The questions you ask the interviewers should help give you more insight into what the role and the company are like, and, in turn, whether both will be a good fit for you. Here are questions to bear in mind. And remember – you don’t have to ask all of them. That can appear unnatural. Instead, go with the question that is most relevant to the interview you just had – naturally, other questions will follow.
- Question 1: “What would you say you enjoy the most about working for [insert company]?”
If you want to find out the best thing about working for the company, then ask the interviewers’ their opinion on it. The good thing about having multiple interviewers is that you can get different opinions – someone may like the social benefits of the workplace, while another person may feel motivated by the fact that their collaborative work makes a positive impact in society.
This is a very useful question to ask because it can reveal the benefits of working for the company that may not have been touched on during the interview. It’s a chance for the interviewers to give an honest and personal view of the company’s culture and its vision, and this will help you figure out whether this aligns with your goals and values.
- Question 2: “What have previous [insert role] gone on to do?”
The interviewers want to know what your long-term goals are, as should you. If you haven’t been asked the difficult and perhaps very open-ended question of where you see yourself in five years, you can ask the interviewers what previous employees with your role have gone on to do. This will allow you to see the kind of possible career progression in store for you, as well as other career paths that this job can present you with.
You may have high ambitions and want opportunities for quick career progression, learning and refining specific skills, or a future position that allows you to make more of a difference. This is why it’s important to know what previous employees eventually choose to do some years down the line. If they tend to do many different things – staying in the company in a similar or a different role, or moving to a different company or industry – this may highlight the kind of flexibility that you’re after.
- Question 3: “Is there anything that makes you think I’m not a good fit for the position?”

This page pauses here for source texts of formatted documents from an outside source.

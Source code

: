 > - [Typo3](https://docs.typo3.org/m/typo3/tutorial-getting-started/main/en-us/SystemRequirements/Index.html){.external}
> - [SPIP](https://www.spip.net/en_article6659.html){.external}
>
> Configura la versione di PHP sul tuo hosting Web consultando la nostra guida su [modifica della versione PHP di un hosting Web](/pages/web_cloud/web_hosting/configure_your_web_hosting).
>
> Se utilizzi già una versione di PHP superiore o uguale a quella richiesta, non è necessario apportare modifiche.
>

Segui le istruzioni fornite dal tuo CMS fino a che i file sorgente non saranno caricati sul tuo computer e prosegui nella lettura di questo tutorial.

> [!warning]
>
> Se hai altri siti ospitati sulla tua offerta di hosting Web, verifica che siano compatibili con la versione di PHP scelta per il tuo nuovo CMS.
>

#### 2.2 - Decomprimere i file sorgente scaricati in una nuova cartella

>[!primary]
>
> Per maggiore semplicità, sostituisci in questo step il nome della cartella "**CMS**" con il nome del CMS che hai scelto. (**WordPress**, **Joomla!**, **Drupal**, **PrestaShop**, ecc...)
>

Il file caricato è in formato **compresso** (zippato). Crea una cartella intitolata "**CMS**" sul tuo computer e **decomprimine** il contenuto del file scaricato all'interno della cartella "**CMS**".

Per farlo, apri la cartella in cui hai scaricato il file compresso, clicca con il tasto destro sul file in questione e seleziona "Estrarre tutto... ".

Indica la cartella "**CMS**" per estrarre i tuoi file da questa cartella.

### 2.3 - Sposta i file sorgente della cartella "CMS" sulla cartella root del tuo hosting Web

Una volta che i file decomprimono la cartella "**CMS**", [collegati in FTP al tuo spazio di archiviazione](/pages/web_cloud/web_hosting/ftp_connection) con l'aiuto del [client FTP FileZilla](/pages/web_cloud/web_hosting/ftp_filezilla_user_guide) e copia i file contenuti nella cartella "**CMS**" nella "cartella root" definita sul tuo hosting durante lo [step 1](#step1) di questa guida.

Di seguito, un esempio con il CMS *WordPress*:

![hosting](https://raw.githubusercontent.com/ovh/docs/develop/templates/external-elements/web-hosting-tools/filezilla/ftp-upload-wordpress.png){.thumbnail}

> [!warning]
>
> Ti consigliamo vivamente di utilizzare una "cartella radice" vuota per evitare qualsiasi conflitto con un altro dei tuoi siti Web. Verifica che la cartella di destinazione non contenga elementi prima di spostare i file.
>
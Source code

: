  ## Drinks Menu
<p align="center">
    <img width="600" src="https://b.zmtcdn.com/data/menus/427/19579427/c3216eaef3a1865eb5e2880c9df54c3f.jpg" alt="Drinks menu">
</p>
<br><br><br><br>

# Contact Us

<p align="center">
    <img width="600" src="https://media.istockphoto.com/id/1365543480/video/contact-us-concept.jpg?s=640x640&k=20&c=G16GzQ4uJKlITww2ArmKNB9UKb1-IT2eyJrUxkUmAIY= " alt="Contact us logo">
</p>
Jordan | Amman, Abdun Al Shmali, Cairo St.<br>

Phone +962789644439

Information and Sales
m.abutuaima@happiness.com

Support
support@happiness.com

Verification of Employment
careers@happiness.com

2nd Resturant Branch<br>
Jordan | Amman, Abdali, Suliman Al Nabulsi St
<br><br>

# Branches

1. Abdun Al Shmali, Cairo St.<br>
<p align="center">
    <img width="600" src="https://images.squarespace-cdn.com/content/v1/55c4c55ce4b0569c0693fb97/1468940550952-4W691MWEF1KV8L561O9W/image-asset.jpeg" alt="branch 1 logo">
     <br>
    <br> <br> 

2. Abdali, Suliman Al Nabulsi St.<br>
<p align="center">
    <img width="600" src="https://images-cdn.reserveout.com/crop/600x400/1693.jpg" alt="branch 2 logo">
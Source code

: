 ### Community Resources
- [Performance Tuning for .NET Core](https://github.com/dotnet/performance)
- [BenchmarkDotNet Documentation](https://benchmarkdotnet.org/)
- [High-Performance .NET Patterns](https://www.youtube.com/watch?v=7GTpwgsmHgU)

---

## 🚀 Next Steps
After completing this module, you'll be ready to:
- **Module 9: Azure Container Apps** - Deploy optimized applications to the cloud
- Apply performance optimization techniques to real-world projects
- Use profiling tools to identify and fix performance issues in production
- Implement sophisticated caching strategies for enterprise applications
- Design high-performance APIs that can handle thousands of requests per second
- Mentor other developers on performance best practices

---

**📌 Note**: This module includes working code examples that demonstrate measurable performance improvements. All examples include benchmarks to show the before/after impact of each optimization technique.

This may seem like a strange question. Why would you want the interview to end on a negative note, with a focus on your shortcomings? Well, because these are the things you have to account for and improve on in order to be the most suitable candidate for the position. If you’re willing to be honest about your weaknesses and forthrightly address them, then this will impress the interviewers. It will show that you’re eager to do the job to the best of your ability.
Many of us struggle with the question about what our greatest weaknesses are, so taking the initiative to have these pointed out to you is a sign that you care about career development, rather than just taking any job you can get. Of course, you have to be ready to handle the answers. Maybe they will be a blow to your confidence or self-esteem. That’s okay. What matters is that you process the answers and try your best to understand their point of view.
If an interviewer points out their concerns about your lack of experience, then offer a relevant example from a past job, or perhaps a positive attribute that you have, that shows how you can overcome this challenge. Besides your job application, the interviewer may also bring up answers you gave throughout the interview if they believe they cast doubt on your suitability for the position. This would be your chance to clarify or elaborate your answer and win the interviewer over.
As always, have questions ready that you genuinely want to know the answers for, not questions that you feel expected to ask. In this way, your sincerity and passion will come through, which will be greatly appreciated by the interviewers.